Installation details:
Ubuntu 20.04 LTS
Miniconda 3
Python 3.9.13
Spyder 5.3.1, with backend set to Automatic (opens plots in separate window)
Matplotlib 3.5.2
Both examples used to work just fine in my old install (Ubuntu 20.04, Miniconda 3, Python 3.7.12, Matplotlib 3.4.3, Spyder 5.1.5).
Does anyone know how to fix this?
EDIT:
- Also commands like
plt.xlim([0, 0.5])
do not have any effect - Running the first example script in one go, instead of line by line from the iPython console, does give the expected result (i.e. a blue sine and an orange cosine). This doesn't work for the second script though.

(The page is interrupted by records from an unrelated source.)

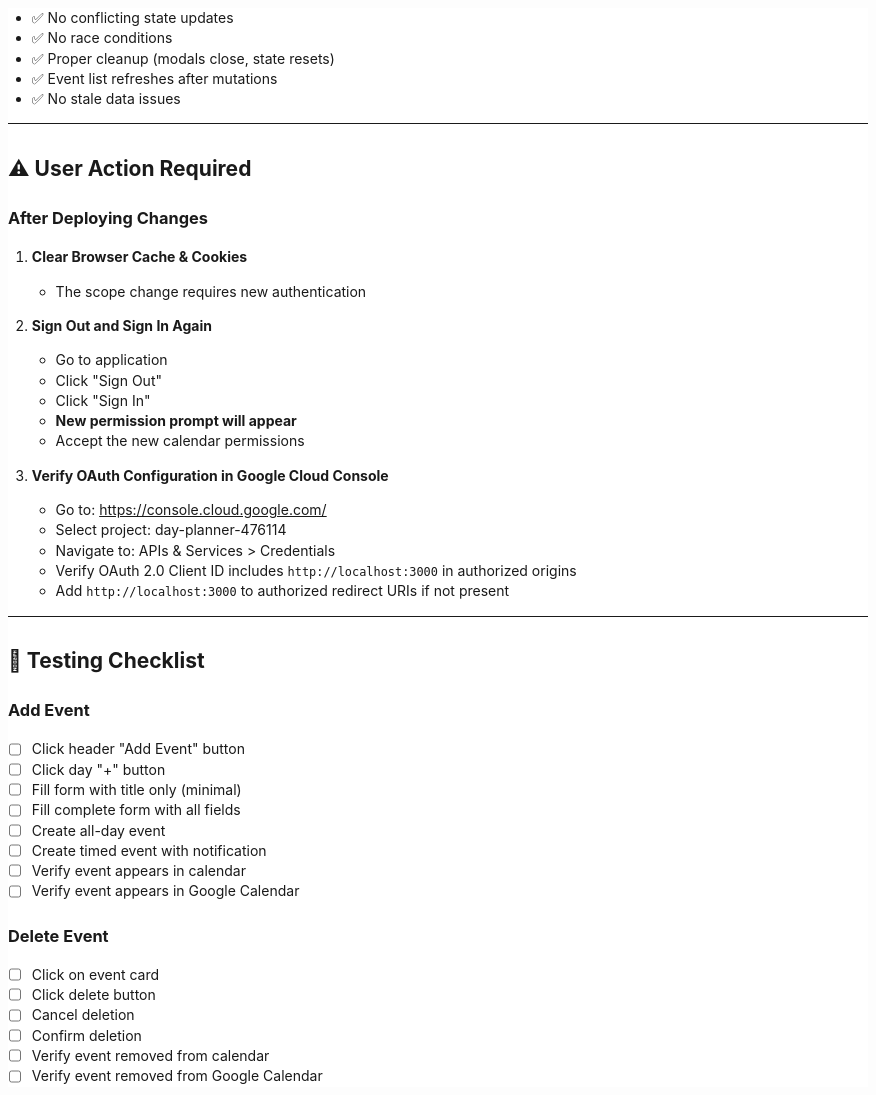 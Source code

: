 - ✅ No conflicting state updates
- ✅ No race conditions
- ✅ Proper cleanup (modals close, state resets)
- ✅ Event list refreshes after mutations
- ✅ No stale data issues

---

## ⚠️ User Action Required

### After Deploying Changes

1. **Clear Browser Cache & Cookies**
   - The scope change requires new authentication

2. **Sign Out and Sign In Again**
   - Go to application
   - Click "Sign Out"
   - Click "Sign In"
   - **New permission prompt will appear**
   - Accept the new calendar permissions

3. **Verify OAuth Configuration in Google Cloud Console**
   - Go to: https://console.cloud.google.com/
   - Select project: day-planner-476114
   - Navigate to: APIs & Services > Credentials
   - Verify OAuth 2.0 Client ID includes `http://localhost:3000` in authorized origins
   - Add `http://localhost:3000` to authorized redirect URIs if not present

---

## 🎯 Testing Checklist

### Add Event
- [ ] Click header "Add Event" button
- [ ] Click day "+" button
- [ ] Fill form with title only (minimal)
- [ ] Fill complete form with all fields
- [ ] Create all-day event
- [ ] Create timed event with notification
- [ ] Verify event appears in calendar
- [ ] Verify event appears in Google Calendar

### Delete Event
- [ ] Click on event card
- [ ] Click delete button
- [ ] Cancel deletion
- [ ] Confirm deletion
- [ ] Verify event removed from calendar
- [ ] Verify event removed from Google Calendar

- After manually interacting with the plot window, e.g. by clicking in the plot area and pressing
g
(to toggle grid display), the most recent change to the plot suddenly appears, so it looks like something's wrong with the interaction between the iPython console and the plot window
CodePudding user response:
It looks like my problem is related to Matplotlib 3.5.2. For now, I've downgraded to my previous Matplotlib version, 3.4.3.